### Material provided
Segment Open

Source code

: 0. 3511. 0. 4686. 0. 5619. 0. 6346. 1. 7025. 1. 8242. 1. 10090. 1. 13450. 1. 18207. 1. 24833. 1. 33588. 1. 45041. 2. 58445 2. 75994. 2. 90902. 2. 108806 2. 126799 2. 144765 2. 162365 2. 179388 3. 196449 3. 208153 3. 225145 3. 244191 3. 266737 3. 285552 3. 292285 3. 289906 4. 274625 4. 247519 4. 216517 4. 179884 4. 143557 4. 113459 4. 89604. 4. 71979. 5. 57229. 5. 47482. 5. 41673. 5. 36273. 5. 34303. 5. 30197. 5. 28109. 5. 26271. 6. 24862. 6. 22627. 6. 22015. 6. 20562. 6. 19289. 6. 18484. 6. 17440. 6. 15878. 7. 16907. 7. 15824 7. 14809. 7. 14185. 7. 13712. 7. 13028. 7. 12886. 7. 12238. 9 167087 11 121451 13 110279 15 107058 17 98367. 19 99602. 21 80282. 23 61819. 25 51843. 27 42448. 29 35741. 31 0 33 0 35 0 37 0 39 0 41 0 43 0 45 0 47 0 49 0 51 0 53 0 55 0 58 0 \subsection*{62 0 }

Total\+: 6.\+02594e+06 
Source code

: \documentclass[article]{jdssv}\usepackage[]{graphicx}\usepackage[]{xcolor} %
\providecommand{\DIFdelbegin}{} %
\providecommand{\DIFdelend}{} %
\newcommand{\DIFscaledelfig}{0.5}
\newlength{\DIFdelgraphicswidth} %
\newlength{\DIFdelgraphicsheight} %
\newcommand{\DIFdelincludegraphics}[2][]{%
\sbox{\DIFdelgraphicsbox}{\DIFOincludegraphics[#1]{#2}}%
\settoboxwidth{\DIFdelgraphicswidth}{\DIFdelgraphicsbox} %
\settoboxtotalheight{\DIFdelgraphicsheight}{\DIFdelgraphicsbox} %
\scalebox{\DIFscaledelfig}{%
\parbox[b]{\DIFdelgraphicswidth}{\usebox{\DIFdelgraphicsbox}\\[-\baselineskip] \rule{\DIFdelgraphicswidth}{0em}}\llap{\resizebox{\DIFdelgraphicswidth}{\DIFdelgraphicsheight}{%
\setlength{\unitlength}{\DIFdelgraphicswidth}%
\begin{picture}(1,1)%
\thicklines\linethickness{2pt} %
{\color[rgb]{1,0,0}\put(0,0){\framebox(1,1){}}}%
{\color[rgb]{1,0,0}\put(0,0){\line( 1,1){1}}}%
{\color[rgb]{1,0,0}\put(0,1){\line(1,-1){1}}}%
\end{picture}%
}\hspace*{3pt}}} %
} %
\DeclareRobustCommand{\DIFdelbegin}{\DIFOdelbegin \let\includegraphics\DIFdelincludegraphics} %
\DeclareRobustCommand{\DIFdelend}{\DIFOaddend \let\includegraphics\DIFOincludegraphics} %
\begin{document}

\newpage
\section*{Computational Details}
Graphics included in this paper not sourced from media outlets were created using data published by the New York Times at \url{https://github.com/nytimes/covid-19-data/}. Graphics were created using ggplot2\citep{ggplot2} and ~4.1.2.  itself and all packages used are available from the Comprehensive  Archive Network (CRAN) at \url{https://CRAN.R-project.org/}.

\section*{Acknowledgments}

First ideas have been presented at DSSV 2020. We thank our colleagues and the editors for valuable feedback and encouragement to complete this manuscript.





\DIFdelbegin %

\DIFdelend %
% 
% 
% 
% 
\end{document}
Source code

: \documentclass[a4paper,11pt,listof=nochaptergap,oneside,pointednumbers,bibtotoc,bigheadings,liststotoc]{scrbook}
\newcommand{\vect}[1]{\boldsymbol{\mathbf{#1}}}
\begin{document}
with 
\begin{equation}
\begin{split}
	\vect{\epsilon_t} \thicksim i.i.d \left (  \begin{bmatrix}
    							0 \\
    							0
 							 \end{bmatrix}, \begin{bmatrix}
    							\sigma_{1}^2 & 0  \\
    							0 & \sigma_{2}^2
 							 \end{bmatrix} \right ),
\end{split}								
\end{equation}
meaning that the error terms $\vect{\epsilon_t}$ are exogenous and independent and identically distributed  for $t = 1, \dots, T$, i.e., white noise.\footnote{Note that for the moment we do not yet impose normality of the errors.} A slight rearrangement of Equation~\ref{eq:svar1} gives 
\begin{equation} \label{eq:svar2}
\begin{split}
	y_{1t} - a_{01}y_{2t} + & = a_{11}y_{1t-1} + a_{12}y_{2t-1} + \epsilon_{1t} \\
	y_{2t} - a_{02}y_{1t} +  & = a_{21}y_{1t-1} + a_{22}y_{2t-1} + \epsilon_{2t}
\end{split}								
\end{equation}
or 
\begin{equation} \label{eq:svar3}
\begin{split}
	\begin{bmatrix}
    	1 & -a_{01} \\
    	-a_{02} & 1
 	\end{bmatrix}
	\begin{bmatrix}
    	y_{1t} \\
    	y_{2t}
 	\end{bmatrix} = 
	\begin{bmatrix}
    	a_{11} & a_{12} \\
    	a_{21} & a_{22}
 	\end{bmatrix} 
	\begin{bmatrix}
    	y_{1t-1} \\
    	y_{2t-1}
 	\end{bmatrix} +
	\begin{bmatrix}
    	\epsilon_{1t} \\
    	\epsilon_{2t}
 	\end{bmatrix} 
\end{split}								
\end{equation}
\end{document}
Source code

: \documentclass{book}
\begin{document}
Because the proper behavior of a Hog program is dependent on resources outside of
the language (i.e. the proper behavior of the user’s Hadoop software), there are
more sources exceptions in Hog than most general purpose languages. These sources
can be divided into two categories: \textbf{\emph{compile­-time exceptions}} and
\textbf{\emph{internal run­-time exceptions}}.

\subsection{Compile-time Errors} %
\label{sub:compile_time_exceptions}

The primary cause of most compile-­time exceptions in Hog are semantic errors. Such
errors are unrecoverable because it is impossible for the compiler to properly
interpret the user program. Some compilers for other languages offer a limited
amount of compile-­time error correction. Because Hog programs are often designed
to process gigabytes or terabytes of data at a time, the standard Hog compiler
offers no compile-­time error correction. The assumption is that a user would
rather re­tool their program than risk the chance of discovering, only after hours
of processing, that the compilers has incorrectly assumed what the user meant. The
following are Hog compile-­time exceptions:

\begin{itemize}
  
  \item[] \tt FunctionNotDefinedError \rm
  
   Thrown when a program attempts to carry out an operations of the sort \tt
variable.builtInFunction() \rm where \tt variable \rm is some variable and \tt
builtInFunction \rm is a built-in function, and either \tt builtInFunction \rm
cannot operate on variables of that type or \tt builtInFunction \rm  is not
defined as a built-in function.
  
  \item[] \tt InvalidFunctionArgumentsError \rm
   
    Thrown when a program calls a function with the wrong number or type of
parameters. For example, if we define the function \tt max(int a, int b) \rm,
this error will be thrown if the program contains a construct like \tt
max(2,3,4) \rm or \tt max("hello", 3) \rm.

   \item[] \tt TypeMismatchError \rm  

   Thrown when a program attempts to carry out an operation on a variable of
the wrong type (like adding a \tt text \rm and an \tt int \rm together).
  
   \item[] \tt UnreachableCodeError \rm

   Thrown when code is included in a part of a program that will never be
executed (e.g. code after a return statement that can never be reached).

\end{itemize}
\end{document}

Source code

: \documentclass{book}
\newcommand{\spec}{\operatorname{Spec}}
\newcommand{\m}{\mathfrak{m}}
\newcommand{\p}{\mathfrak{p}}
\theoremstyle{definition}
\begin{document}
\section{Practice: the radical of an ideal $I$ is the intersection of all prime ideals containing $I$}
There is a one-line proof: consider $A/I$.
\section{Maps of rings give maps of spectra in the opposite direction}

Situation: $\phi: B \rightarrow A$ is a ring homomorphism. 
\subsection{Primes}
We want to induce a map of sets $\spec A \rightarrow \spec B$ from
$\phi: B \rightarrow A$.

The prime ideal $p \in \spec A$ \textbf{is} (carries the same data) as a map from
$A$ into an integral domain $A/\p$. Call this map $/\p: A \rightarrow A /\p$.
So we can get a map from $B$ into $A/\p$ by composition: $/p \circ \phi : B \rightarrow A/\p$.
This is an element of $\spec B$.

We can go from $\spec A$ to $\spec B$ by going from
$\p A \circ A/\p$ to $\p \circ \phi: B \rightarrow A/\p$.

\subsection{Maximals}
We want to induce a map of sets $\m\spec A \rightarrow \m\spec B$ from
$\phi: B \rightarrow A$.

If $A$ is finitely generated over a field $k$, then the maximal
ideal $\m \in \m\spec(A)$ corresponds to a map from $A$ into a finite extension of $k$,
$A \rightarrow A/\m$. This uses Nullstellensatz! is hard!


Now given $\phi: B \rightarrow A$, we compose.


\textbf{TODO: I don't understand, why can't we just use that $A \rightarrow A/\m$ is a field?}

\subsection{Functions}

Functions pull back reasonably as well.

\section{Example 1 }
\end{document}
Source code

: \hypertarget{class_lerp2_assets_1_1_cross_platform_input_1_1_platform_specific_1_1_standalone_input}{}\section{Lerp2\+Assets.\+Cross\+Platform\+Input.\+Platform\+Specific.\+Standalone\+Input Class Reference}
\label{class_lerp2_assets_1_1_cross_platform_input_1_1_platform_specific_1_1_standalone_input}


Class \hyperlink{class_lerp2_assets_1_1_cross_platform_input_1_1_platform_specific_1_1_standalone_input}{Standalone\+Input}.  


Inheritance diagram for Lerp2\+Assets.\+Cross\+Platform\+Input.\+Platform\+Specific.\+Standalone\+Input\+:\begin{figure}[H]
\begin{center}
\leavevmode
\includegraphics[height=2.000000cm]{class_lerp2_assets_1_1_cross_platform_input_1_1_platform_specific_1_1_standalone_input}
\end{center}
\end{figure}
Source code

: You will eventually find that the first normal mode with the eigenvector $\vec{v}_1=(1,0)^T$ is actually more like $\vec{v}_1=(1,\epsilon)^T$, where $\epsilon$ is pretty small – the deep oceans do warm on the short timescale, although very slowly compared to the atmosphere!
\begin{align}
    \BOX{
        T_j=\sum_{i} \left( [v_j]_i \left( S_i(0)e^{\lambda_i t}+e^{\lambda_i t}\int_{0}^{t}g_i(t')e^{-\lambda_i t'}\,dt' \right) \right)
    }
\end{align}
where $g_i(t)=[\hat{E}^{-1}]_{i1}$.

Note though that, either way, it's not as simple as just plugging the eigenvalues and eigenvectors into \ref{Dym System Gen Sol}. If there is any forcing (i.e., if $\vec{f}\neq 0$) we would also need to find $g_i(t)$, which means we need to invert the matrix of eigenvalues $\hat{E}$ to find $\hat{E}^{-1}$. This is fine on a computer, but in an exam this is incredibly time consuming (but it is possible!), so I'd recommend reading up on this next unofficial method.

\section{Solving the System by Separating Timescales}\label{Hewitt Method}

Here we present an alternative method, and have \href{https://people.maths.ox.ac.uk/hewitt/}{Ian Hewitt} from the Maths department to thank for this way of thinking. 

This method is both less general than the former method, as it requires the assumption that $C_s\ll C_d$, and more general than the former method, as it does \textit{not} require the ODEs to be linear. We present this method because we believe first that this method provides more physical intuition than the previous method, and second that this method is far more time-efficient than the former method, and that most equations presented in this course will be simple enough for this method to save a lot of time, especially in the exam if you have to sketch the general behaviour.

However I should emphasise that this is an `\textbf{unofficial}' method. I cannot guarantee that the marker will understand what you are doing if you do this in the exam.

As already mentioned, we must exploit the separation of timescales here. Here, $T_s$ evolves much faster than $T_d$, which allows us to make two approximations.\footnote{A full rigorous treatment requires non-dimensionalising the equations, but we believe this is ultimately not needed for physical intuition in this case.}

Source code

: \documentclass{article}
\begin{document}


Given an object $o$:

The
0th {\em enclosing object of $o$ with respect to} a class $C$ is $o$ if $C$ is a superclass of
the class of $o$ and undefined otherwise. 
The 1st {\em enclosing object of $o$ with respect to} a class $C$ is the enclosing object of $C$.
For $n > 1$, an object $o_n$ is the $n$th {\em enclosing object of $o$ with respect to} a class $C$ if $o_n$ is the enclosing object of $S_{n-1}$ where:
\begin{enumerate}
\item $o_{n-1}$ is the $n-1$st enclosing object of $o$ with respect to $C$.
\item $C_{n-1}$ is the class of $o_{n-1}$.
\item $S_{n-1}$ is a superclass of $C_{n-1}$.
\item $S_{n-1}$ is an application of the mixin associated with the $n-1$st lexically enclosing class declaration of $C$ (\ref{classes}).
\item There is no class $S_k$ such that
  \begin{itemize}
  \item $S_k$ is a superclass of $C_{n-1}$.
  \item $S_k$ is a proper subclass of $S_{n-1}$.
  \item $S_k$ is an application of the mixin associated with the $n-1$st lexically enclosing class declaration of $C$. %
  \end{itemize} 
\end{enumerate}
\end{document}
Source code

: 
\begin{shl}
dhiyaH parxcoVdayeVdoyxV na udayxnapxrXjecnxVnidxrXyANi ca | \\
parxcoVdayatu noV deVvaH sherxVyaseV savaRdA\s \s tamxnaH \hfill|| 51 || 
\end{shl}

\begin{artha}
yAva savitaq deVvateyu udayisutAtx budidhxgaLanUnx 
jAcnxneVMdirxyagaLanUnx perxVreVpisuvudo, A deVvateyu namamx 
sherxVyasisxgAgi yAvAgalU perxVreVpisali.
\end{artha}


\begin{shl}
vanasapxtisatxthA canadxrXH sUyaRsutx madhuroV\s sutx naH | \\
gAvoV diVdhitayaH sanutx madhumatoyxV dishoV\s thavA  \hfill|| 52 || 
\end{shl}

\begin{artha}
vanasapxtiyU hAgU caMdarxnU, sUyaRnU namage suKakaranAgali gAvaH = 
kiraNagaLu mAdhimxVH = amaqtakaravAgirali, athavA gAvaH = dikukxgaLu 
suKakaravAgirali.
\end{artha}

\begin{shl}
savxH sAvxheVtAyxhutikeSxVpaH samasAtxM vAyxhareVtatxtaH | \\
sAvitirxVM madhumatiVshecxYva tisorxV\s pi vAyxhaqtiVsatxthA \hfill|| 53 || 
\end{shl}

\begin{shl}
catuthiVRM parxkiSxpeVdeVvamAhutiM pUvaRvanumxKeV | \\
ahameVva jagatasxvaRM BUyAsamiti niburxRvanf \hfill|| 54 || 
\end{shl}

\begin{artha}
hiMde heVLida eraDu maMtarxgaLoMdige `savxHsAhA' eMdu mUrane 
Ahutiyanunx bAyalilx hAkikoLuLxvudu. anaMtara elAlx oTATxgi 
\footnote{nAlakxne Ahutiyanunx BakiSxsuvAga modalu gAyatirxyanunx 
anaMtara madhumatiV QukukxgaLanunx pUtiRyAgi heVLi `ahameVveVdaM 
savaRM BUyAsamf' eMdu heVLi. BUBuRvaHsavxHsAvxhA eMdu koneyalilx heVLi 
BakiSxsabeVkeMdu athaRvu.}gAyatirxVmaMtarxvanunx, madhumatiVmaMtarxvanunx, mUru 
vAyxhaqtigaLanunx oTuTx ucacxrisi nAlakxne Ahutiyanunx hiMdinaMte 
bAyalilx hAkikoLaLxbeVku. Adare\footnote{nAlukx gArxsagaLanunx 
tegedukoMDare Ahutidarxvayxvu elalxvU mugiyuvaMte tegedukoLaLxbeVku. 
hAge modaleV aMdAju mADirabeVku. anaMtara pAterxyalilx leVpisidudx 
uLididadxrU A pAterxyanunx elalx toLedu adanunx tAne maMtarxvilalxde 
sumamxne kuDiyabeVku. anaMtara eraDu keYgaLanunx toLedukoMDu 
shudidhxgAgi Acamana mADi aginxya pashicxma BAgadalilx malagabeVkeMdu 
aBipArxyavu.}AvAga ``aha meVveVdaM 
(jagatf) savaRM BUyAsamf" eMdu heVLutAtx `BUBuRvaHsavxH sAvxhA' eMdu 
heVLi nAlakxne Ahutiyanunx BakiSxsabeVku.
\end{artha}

Segment Closed

### Problem to solve
If a line in the material above contains "newlength", show that line.

### Solved problem
\newlength{\DIFdelgraphicswidth} %
\newlength{\DIFdelgraphicsheight} %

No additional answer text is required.